Ora uma vez que o palco se apresenta desvelado, desnudado e a dramaturgia se estabelece como uma espécie de retrato autobiográfico das situações apresentadas, haveria espaço ou seria adequado termos o trabalho dos atuantes pautado pela representação? Certamente que não. E a direção de Amoras Signoreth escapa dessa armadilha, felizmente, pois aqui o risco de enveredar pelos estereótipos baratos e o melodrama panfletário seria muito grande. Ao invés disso, a cena dispensa o princípio da verossimilhança e mergulha profundo no princípio da veracidade. Então, se a representação se estabelece e se firma pelo princípio do que precisa "parecer verdadeiro" (PAVIS, 2005, p.428), os atuantes, em cena, se afastam disso e mergulham nas suas camadas mais íntimas – supra pessoalidade – e me entregam um nível de veracidade absurdamente co-movente. O traço forte de relato auto testemunhal e/ou autobiográfico me convida a escutar tudo muito atentamente, olhando nos olhos de cada atuante e enxergando neles as dores, desejos, incertezas e incompreensões existenciais que, a meu ver, ou foram vividas por cada um ou fazem parte do ciclo de relacionamentos social deles. Nestes momentos de entrega verdadeira e desnudamento de alma, não há música, não há sonoplastia, não há nenhum tipo de mise-en-scène desviando ou reforçando a ênfase para qualquer tipo de dramaticidade barata, há somente o encontro do atuante consigo e, consequentemente, comigo. E nos encontramos neste espaço sagrado do palco, sem escamotearmos a realidade com ilusões dramáticas frívolas, espaço onde se operou em mim o encontro orgânico com os atuantes; é o espaço onde as fissuras na realidade permitem extrapolar a "vida em drama".

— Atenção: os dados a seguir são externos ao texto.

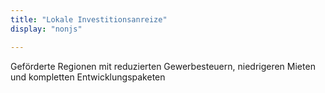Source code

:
 ```yaml
---
title: "Lokale Investitionsanreize"
display: "nonjs"

---
```


Geförderte Regionen mit reduzierten Gewerbesteuern, niedrigeren Mieten und kompletten Entwicklungspaketen

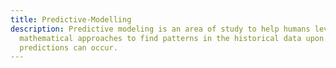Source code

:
 ```yaml
---
title: Predictive-Modelling
description: Predictive modeling is an area of study to help humans leverage advanced
  mathematical approaches to find patterns in the historical data upon which future
  predictions can occur.
---
```


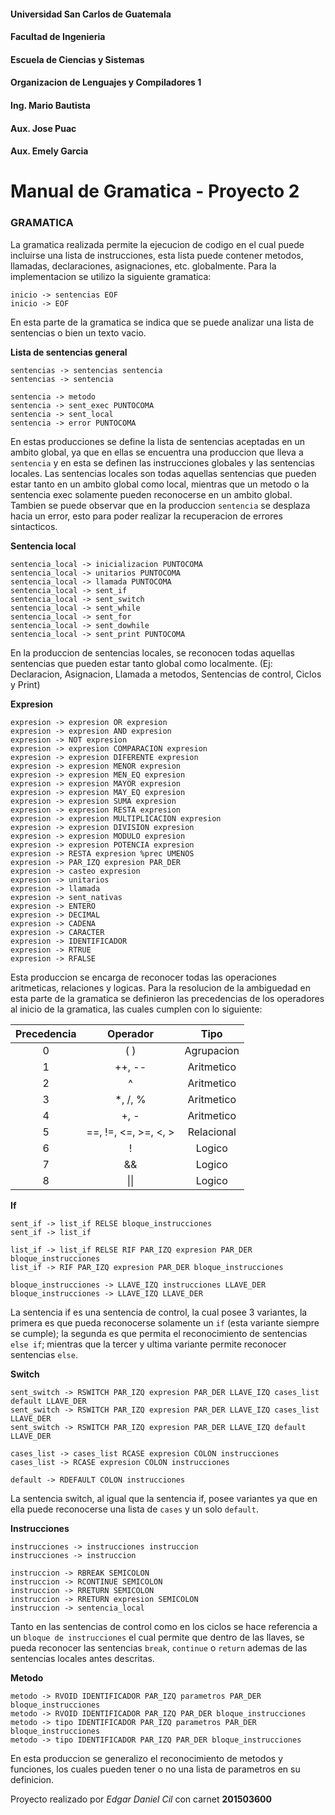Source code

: #### Universidad San Carlos de Guatemala
#### Facultad de Ingenieria
#### Escuela de Ciencias y Sistemas
#### Organizacion de Lenguajes y Compiladores 1
#### Ing. Mario Bautista
#### Aux. Jose Puac
#### Aux. Emely Garcia

# Manual de Gramatica - Proyecto 2

### GRAMATICA

La gramatica realizada permite la ejecucion de codigo en el cual puede incluirse una lista de instrucciones, esta lista puede contener metodos, llamadas, declaraciones, asignaciones, etc. globalmente. Para la implementacion se utilizo la siguiente gramatica:

```
inicio -> sentencias EOF
inicio -> EOF
```
En esta parte de la gramatica se indica que se puede analizar una lista de sentencias o bien un texto vacio.

**Lista de sentencias general**
```
sentencias -> sentencias sentencia
sentencias -> sentencia

sentencia -> metodo
sentencia -> sent_exec PUNTOCOMA
sentencia -> sent_local
sentencia -> error PUNTOCOMA
```
En estas producciones se define la lista de sentencias aceptadas en un ambito global, ya que en ellas se encuentra una produccion que lleva a `sentencia` y en esta se definen las instrucciones globales y las sentencias locales. Las sentencias locales son todas aquellas sentencias que pueden estar tanto en un ambito global como local, mientras que un metodo o la sentencia exec solamente pueden reconocerse en un ambito global. Tambien se puede observar que en la produccion `sentencia` se desplaza hacia un error, esto para poder realizar la recuperacion de errores sintacticos.

**Sentencia local**
```
sentencia_local -> inicializacion PUNTOCOMA
sentencia_local -> unitarios PUNTOCOMA
sentencia_local -> llamada PUNTOCOMA
sentencia_local -> sent_if
sentencia_local -> sent_switch
sentencia_local -> sent_while
sentencia_local -> sent_for
sentencia_local -> sent_dowhile
sentencia_local -> sent_print PUNTOCOMA
```
En la produccion de sentencias locales, se reconocen todas aquellas sentencias que pueden estar tanto global como localmente. (Ej: Declaracion, Asignacion, Llamada a metodos, Sentencias de control, Ciclos y Print)

**Expresion**
```
expresion -> expresion OR expresion             
expresion -> expresion AND expresion            
expresion -> NOT expresion                      
expresion -> expresion COMPARACION expresion    
expresion -> expresion DIFERENTE expresion      
expresion -> expresion MENOR expresion          
expresion -> expresion MEN_EQ expresion         
expresion -> expresion MAYOR expresion          
expresion -> expresion MAY_EQ expresion         
expresion -> expresion SUMA expresion           
expresion -> expresion RESTA expresion          
expresion -> expresion MULTIPLICACION expresion 
expresion -> expresion DIVISION expresion 
expresion -> expresion MODULO expresion   
expresion -> expresion POTENCIA expresion 
expresion -> RESTA expresion %prec UMENOS    
expresion -> PAR_IZQ expresion PAR_DER 
expresion -> casteo expresion
expresion -> unitarios    
expresion -> llamada      
expresion -> sent_nativas
expresion -> ENTERO       
expresion -> DECIMAL      
expresion -> CADENA       
expresion -> CARACTER     
expresion -> IDENTIFICADOR
expresion -> RTRUE 
expresion -> RFALSE
```
Esta produccion se encarga de reconocer todas las operaciones aritmeticas, relaciones y logicas. Para la resolucion de la ambiguedad en esta parte de la gramatica se definieron las precedencias de los operadores al inicio de la gramatica, las cuales cumplen con lo siguiente:

| Precedencia | Operador | Tipo | 
| :----: | :----: | :----: | 
| 0 | ( ) | Agrupacion |
| 1 | ++, -- | Aritmetico | 
| 2 | ^ | Aritmetico | 
| 3 | *, /, % | Aritmetico | 
| 4 | +, - | Aritmetico |
| 5 | ==, !=, <=, >=, <, > | Relacional | 
| 6 | ! | Logico | 
| 7 | && | Logico | 
| 8 | \|\| | Logico | 

**If**
```
sent_if -> list_if RELSE bloque_instrucciones
sent_if -> list_if

list_if -> list_if RELSE RIF PAR_IZQ expresion PAR_DER bloque_instrucciones
list_if -> RIF PAR_IZQ expresion PAR_DER bloque_instrucciones 

bloque_instrucciones -> LLAVE_IZQ instrucciones LLAVE_DER
bloque_instrucciones -> LLAVE_IZQ LLAVE_DER
```
La sentencia if es una sentencia de control, la cual posee 3 variantes, la primera es que pueda reconocerse solamente un `if` (esta variante siempre se cumple); la segunda es que permita el reconocimiento de sentencias `else if`; mientras que la tercer y ultima variante permite reconocer sentencias `else`.

**Switch**
```
sent_switch -> RSWITCH PAR_IZQ expresion PAR_DER LLAVE_IZQ cases_list default LLAVE_DER
sent_switch -> RSWITCH PAR_IZQ expresion PAR_DER LLAVE_IZQ cases_list LLAVE_DER
sent_switch -> RSWITCH PAR_IZQ expresion PAR_DER LLAVE_IZQ default LLAVE_DER 

cases_list -> cases_list RCASE expresion COLON instrucciones
cases_list -> RCASE expresion COLON instrucciones 

default -> RDEFAULT COLON instrucciones
```
La sentencia switch, al igual que la sentencia if, posee variantes ya que en ella puede reconocerse una lista de `cases` y un solo `default`.

**Instrucciones**
```
instrucciones -> instrucciones instruccion
instrucciones -> instruccion

instruccion -> RBREAK SEMICOLON
instruccion -> RCONTINUE SEMICOLON
instruccion -> RRETURN SEMICOLON
instruccion -> RRETURN expresion SEMICOLON
instruccion -> sentencia_local
```
Tanto en las sentencias de control como en los ciclos se hace referencia a un `bloque de instrucciones` el cual permite que dentro de las llaves, se pueda reconocer las sentencias `break`, `continue` o `return` ademas de las sentencias locales antes descritas.

**Metodo**
```
metodo -> RVOID IDENTIFICADOR PAR_IZQ parametros PAR_DER bloque_instrucciones
metodo -> RVOID IDENTIFICADOR PAR_IZQ PAR_DER bloque_instrucciones
metodo -> tipo IDENTIFICADOR PAR_IZQ parametros PAR_DER bloque_instrucciones
metodo -> tipo IDENTIFICADOR PAR_IZQ PAR_DER bloque_instrucciones
```
En esta produccion se generalizo el reconocimiento de metodos y funciones, los cuales pueden tener o no una lista de parametros en su definicion.

Proyecto realizado por _Edgar Daniel Cil_ con carnet **201503600**
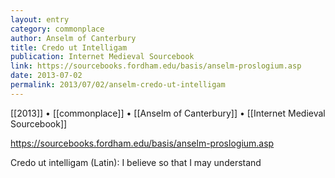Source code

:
 ```yaml
---
layout: entry
category: commonplace
author: Anselm of Canterbury
title: Credo ut Intelligam
publication: Internet Medieval Sourcebook
link: https://sourcebooks.fordham.edu/basis/anselm-proslogium.asp
date: 2013-07-02
permalink: 2013/07/02/anselm-credo-ut-intelligam
---
```


[[2013]] • [[commonplace]] • [[Anselm of Canterbury]] • [[Internet Medieval Sourcebook]]

https://sourcebooks.fordham.edu/basis/anselm-proslogium.asp

Credo ut intelligam (Latin): I believe so that I may understand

Mas isso é somente uma parte da encenação, a parte onde conhecemos mais de perto a vida em drama, vivências relatadas por essas pessoas ainda tão incompreendidas e maltratadas por uma visão hegemônica preconceituosa e leviana. Então, somado a essa parte mais existencial – que estou chamando de "drama em vida" – a encenação intercala diversos números musicais ao longo da apresentação, momento no qual a linguagem cênica das Drags encontra espaço para desenvolver todo seu potencial. Nesses momentos as cores, formas, caras, carões, cabelos, apliques, maquiagens e brilhos explodem numa profusão de elementos que me trazem leveza e descontração. Não tenho como não comentar a cena que vou chamar da "batalha dos cabelos" onde duas drags – desculpem, não sei o nome delas – mostram toda a sua desenvoltura no palco dançando ao ritmo alucinante da música, com direito a um festival de bateção de cabeça e cabeladas dignas de deixar a Joelma no chinelo e de queixo caído. Muito bom!!!
Os números musicais me permitem perceber todo esse aspecto da ludicidade drag, mas vão além, na maior parte dos casos, pois também indicam e problematizam questões sociais e temáticas muito caras a todo universo LGBTQIAPN+, como questões de gênero, moralidade e sexualidade.
A encenação ainda conta com uma voz em off que faz algumas costuras de cena. Considero como uma breve incursão épica, contudo, mais preocupada em costurar as cenas do que propriamente desenvolver algum aspecto brechtiano ligado ao historicizar as questões apresentadas. Aqui talvez haja espaço para adensar ainda mais as abordagens, recorrendo as trágicas estatísticas que temos atualmente sobre as pessoas trans que sofreram e sofrem ataques fatais, por exemplo.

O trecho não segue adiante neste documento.